• _WHAT YOU NEED TO DO_: Go through the data below line by line. Give only the number of lines that contain "penjumlahan".
** TASK MATERIAL follows **
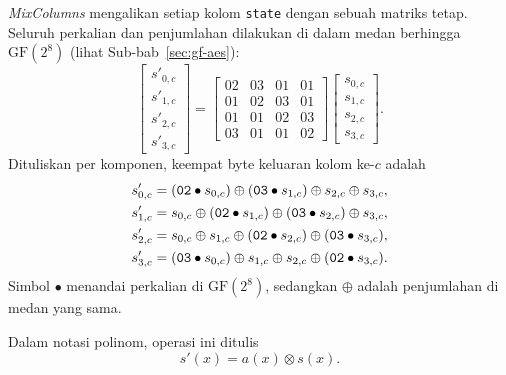 \textit{MixColumns} mengalikan setiap kolom \texttt{state} dengan sebuah matriks
tetap. Seluruh perkalian dan penjumlahan dilakukan di dalam medan berhingga
$\text{GF}(2^8)$ (lihat Sub-bab~\ref{sec:gf-aes}):
\begin{equation}
\begin{bmatrix}
s'_{0,c} \\ s'_{1,c} \\ s'_{2,c} \\ s'_{3,c}
\end{bmatrix}
=
\begin{bmatrix}
02 & 03 & 01 & 01 \\
01 & 02 & 03 & 01 \\
01 & 01 & 02 & 03 \\
03 & 01 & 01 & 02
\end{bmatrix}
\begin{bmatrix}
s_{0,c} \\ s_{1,c} \\ s_{2,c} \\ s_{3,c}
\end{bmatrix}.
\label{eq:aes-mixcolumns}
\end{equation}
Dituliskan per komponen, keempat byte keluaran kolom ke-$c$ adalah
\begin{equation}
\begin{aligned}
s'_{0,c} &= (\code{02} \bullet s_{0,c}) \oplus (\code{03} \bullet s_{1,c}) \oplus s_{2,c} \oplus s_{3,c}, \\
s'_{1,c} &= s_{0,c} \oplus (\code{02} \bullet s_{1,c}) \oplus (\code{03} \bullet s_{2,c}) \oplus s_{3,c}, \\
s'_{2,c} &= s_{0,c} \oplus s_{1,c} \oplus (\code{02} \bullet s_{2,c}) \oplus (\code{03} \bullet s_{3,c}), \\
s'_{3,c} &= (\code{03} \bullet s_{0,c}) \oplus s_{1,c} \oplus s_{2,c} \oplus (\code{02} \bullet s_{3,c}).
\end{aligned}
\label{eq:aes-mixcolumns-komponen}
\end{equation}
Simbol $\bullet$ menandai perkalian di $\text{GF}(2^8)$, sedangkan $\oplus$
adalah penjumlahan di medan yang sama.

Dalam notasi polinom, operasi ini ditulis
\begin{equation}
s'(x) = a(x) \otimes s(x).
\label{eq:aes-mixcolumns-polinom}
\end{equation}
** End of TASK MATERIAL **
• _SOLUTION TO THE PROBLEM_: 2